> _WORK ITEM_: Pictures aside, can you reproduce the records word for word?

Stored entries

:::::

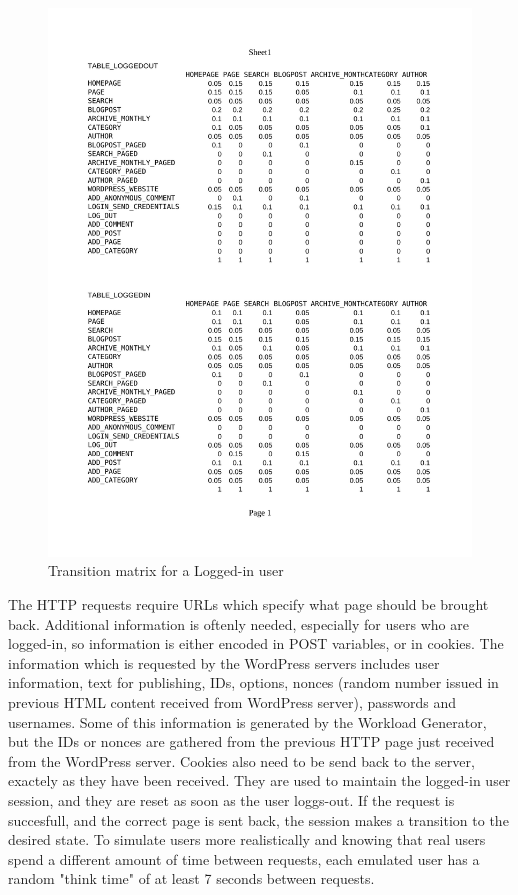   \begin{figure}[t]
    \centering %
    \includegraphics[trim=2cm 14cm 2cm 3.2cm, clip=true, scale=0.85]{src/img/transitionTable.pdf}
    \caption{Transition matrix for a Logged-in user}
    \label{figure:transition-table}
  \end{figure}

The HTTP requests require URLs which specify what page should be brought back. Additional information is oftenly needed, especially for users who are logged-in, so information is either encoded in POST variables, or in cookies. The information which is requested by the WordPress servers includes user information, text for publishing, IDs, options, nonces (random number issued in previous HTML content received from WordPress server), passwords and usernames. Some of this information is generated by the Workload Generator, but the IDs or nonces are gathered from the previous HTTP page just received from the WordPress server. Cookies also need to be send back to the server, exactely as they have been received. They are used to maintain the logged-in user session, and they are reset as soon as the user loggs-out. If the request is succesfull, and the correct page is sent back, the session makes a transition to the desired state. To simulate users more realistically and knowing that real users spend a different amount of time between requests, each emulated user has a random "think time" of at least 7 seconds between requests.


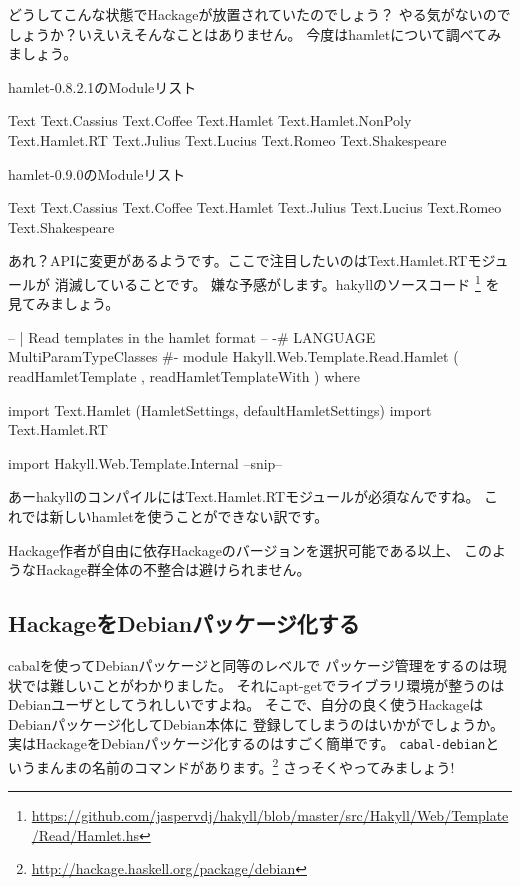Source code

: \documentclass[mingoth,a4paper]{jsarticle}
\begin{document}
どうしてこんな状態でHackageが放置されていたのでしょう？
やる気がないのでしょうか？いえいえそんなことはありません。
今度はhamletについて調べてみましょう。

\begin{multicols}{2}
hamlet-0.8.2.1のModuleリスト
\begin{commandline}
Text
  Text.Cassius
  Text.Coffee
  Text.Hamlet
    Text.Hamlet.NonPoly
    Text.Hamlet.RT
  Text.Julius
  Text.Lucius
  Text.Romeo
  Text.Shakespeare
\end{commandline}
\columnbreak
hamlet-0.9.0のModuleリスト
\begin{commandline}
Text
  Text.Cassius
  Text.Coffee
  Text.Hamlet
  Text.Julius
  Text.Lucius
  Text.Romeo
  Text.Shakespeare
\end{commandline}
\end{multicols}

あれ？APIに変更があるようです。ここで注目したいのはText.Hamlet.RTモジュールが
消滅していることです。
嫌な予感がします。hakyllのソースコード
\footnote{\url{https://github.com/jaspervdj/hakyll/blob/master/src/Hakyll/Web/Template/Read/Hamlet.hs}}
を見てみましょう。

\begin{commandline}
-- | Read templates in the hamlet format
--
{-# LANGUAGE MultiParamTypeClasses #-}
module Hakyll.Web.Template.Read.Hamlet
    ( readHamletTemplate
    , readHamletTemplateWith
    ) where

import Text.Hamlet (HamletSettings, defaultHamletSettings)
import Text.Hamlet.RT

import Hakyll.Web.Template.Internal
--snip--
\end{commandline}

あーhakyllのコンパイルにはText.Hamlet.RTモジュールが必須なんですね。
これでは新しいhamletを使うことができない訳です。

Hackage作者が自由に依存Hackageのバージョンを選択可能である以上、
このようなHackage群全体の不整合は避けられません。

\subsection{HackageをDebianパッケージ化する}

cabalを使ってDebianパッケージと同等のレベルで
パッケージ管理をするのは現状では難しいことがわかりました。
それにapt-getでライブラリ環境が整うのはDebianユーザとしてうれしいですよね。
そこで、自分の良く使うHackageはDebianパッケージ化してDebian本体に
登録してしまうのはいかがでしょうか。
実はHackageをDebianパッケージ化するのはすごく簡単です。
\texttt{cabal-debian}というまんまの名前のコマンドがあります。\footnote{\url{http://hackage.haskell.org/package/debian}}
さっそくやってみましょう!
\end{document}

:::::

> _ANSWER BELOW_:
   \begin{figure}[t]
    \centering %
    \includegraphics[trim=2cm 14cm 2cm 3.2cm, clip=true, scale=0.85]{src/img/transitionTable.pdf}
    \caption{Transition matrix for a Logged-in user}
    \label{figure:transition-table}
  \end{figure}

The HTTP requests require URLs which specify what page should be brought back. Additional information is oftenly needed, especially for users who are logged-in, so information is either encoded in POST variables, or in cookies. The information which is requested by the WordPress servers includes user information, text for publishing, IDs, options, nonces (random number issued in previous HTML content received from WordPress server), passwords and usernames. Some of this information is generated by the Workload Generator, but the IDs or nonces are gathered from the previous HTTP page just received from the WordPress server. Cookies also need to be send back to the server, exactely as they have been received. They are used to maintain the logged-in user session, and they are reset as soon as the user loggs-out. If the request is succesfull, and the correct page is sent back, the session makes a transition to the desired state. To simulate users more realistically and knowing that real users spend a different amount of time between requests, each emulated user has a random "think time" of at least 7 seconds between requests.


Source code

: \documentclass[mingoth,a4paper]{jsarticle}
\begin{document}
どうしてこんな状態でHackageが放置されていたのでしょう？
やる気がないのでしょうか？いえいえそんなことはありません。
今度はhamletについて調べてみましょう。

\begin{multicols}{2}
hamlet-0.8.2.1のModuleリスト
\begin{commandline}
Text
  Text.Cassius
  Text.Coffee
  Text.Hamlet
    Text.Hamlet.NonPoly
    Text.Hamlet.RT
  Text.Julius
  Text.Lucius
  Text.Romeo
  Text.Shakespeare
\end{commandline}
\columnbreak
hamlet-0.9.0のModuleリスト
\begin{commandline}
Text
  Text.Cassius
  Text.Coffee
  Text.Hamlet
  Text.Julius
  Text.Lucius
  Text.Romeo
  Text.Shakespeare
\end{commandline}
\end{multicols}

あれ？APIに変更があるようです。ここで注目したいのはText.Hamlet.RTモジュールが
消滅していることです。
嫌な予感がします。hakyllのソースコード
\footnote{\url{https://github.com/jaspervdj/hakyll/blob/master/src/Hakyll/Web/Template/Read/Hamlet.hs}}
を見てみましょう。

\begin{commandline}
-- | Read templates in the hamlet format
--
{-# LANGUAGE MultiParamTypeClasses #-}
module Hakyll.Web.Template.Read.Hamlet
    ( readHamletTemplate
    , readHamletTemplateWith
    ) where

import Text.Hamlet (HamletSettings, defaultHamletSettings)
import Text.Hamlet.RT

import Hakyll.Web.Template.Internal
--snip--
\end{commandline}

あーhakyllのコンパイルにはText.Hamlet.RTモジュールが必須なんですね。
これでは新しいhamletを使うことができない訳です。

Hackage作者が自由に依存Hackageのバージョンを選択可能である以上、
このようなHackage群全体の不整合は避けられません。

\subsection{HackageをDebianパッケージ化する}

cabalを使ってDebianパッケージと同等のレベルで
パッケージ管理をするのは現状では難しいことがわかりました。
それにapt-getでライブラリ環境が整うのはDebianユーザとしてうれしいですよね。
そこで、自分の良く使うHackageはDebianパッケージ化してDebian本体に
登録してしまうのはいかがでしょうか。
実はHackageをDebianパッケージ化するのはすごく簡単です。
\texttt{cabal-debian}というまんまの名前のコマンドがあります。\footnote{\url{http://hackage.haskell.org/package/debian}}
さっそくやってみましょう!
\end{document}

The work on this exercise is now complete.